The eyewear on display at the Musea store – designed in a typically understated Japanese style – doesn’t come cheap. Standard lines start at HKD5000 (US$640) with the most expensive fetching about HKD68,000 ($8660). The average sale at the Central store is around HKD10,000 ($1270).
But sales are brisk. The brand’s first Hong Kong store opened last November in Central, the territory’s business district, taking its place alongside luxury brand stores. At Musea, Akita aims to attract affluent visitors from the Philippines, Malaysia, Thailand and other regional markets. Monitoring where the Musea store’s customers hail from will help shape the company’s future market roll-out strategy.
“As a Japanese brand with global ambitions, it makes sense to introduce the product at Musea. We think stores are the most important means to introduce ourselves to customers,” Akita said.
JEH’s market strategy is a vivid contrast to fellow Japanese eyewear retailer Owndays. Since launching in Tokyo in 1989, Owndays has built a network of stores throughout Asia, promising frames at competitive price points, free eye tests and fast delivery – in as little as 20 minutes for common lens prescriptions.
Kaneko is building its own legacy at the premium end of the market.
“Most of [Owndays’] eyewear is made outside Japan,” explained Akita. “We are providing high-quality, efficient, fashionable eyewear for our customers.” He describes Kaneoko’s range as “classic and handcrafted”.
“We are a manufacturer, not just a retailer. We are making frames ourselves and selling them ourselves. So it’s very different.”
If a Kaneko store has the lens in stock, it can deliver a pair within one day; however, if a unique lens is required, delivery may take seven to 10 days. The focus is on quality, not speed.

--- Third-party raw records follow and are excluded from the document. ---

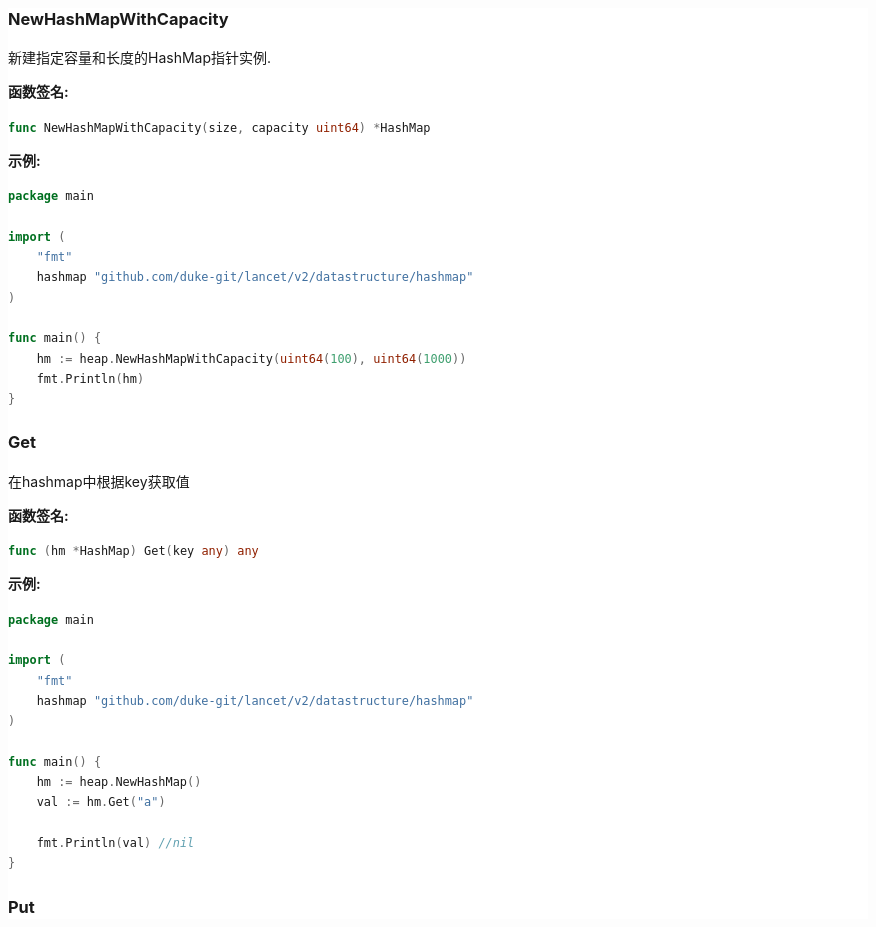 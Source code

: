### <span id="NewHashMapWithCapacity">NewHashMapWithCapacity</span>

<p>新建指定容量和长度的HashMap指针实例.</p>

<b>函数签名:</b>

```go
func NewHashMapWithCapacity(size, capacity uint64) *HashMap
```

<b>示例:</b>

```go
package main

import (
    "fmt"
    hashmap "github.com/duke-git/lancet/v2/datastructure/hashmap"
)

func main() {
    hm := heap.NewHashMapWithCapacity(uint64(100), uint64(1000))
    fmt.Println(hm)
}
```

### <span id="Get">Get</span>

<p>在hashmap中根据key获取值</p>

<b>函数签名:</b>

```go
func (hm *HashMap) Get(key any) any
```

<b>示例:</b>

```go
package main

import (
    "fmt"
    hashmap "github.com/duke-git/lancet/v2/datastructure/hashmap"
)

func main() {
    hm := heap.NewHashMap()
    val := hm.Get("a")

    fmt.Println(val) //nil
}
```

### <span id="Put">Put</span>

Akita confesses to a weak point in JEH’s strategy: “Honestly, we are very bad at marketing. We craft the stores and deliver customer service and provide high-quality eye checks and repairs, and maintenance, and I hope someone who uses our [services] tells that to their friends or family or employees.”
Clearly, they are, because Akita shares that half the customers who walk into a Kaneka store were previously unaware of the brand. “As they walk past the store, they can see a lot of people inside the store, so they just step in and experience our service and brand history, and they purchase and spread that to their family and friends.”
Now, as it tackles Mainland China – a market 25 times larger than Japan – the company realises it needs a different approach to engaging with new customers in such a large country to achieve strong growth.
“That’s our challenging part for us to change our position from a Japanese brand to a global brand. We’re still learning and thinking,” Akita said.
China’s discount culture
Moving into Mainland China was challenging at first for a Japanese company with little experience of customers abroad, beyond those who shop during trips to Tokyo.
“It is a bit trying, but it’s also the culture and sometimes, especially in Shanghai, [customers] expect some discount. Basically, we never do any discounting. We are proud of our product, and we say it is a reasonable price. That’s challenging, not discounting,” Akita said.
Despite this, JEH sees huge potential. “That’s our challenging part: to change our position from a Japanese brand to a global brand,” he added. “We’re still learning and thinking.”
For Akita, it’s about more than vision – it’s about legacy. “Eyewear is kind of a commodity,” he said. “But people are looking for something special or unique. We like to be a destination for this kind of customer. Positioning the brand as luxury eyewear from Japan to the world is something very exciting.”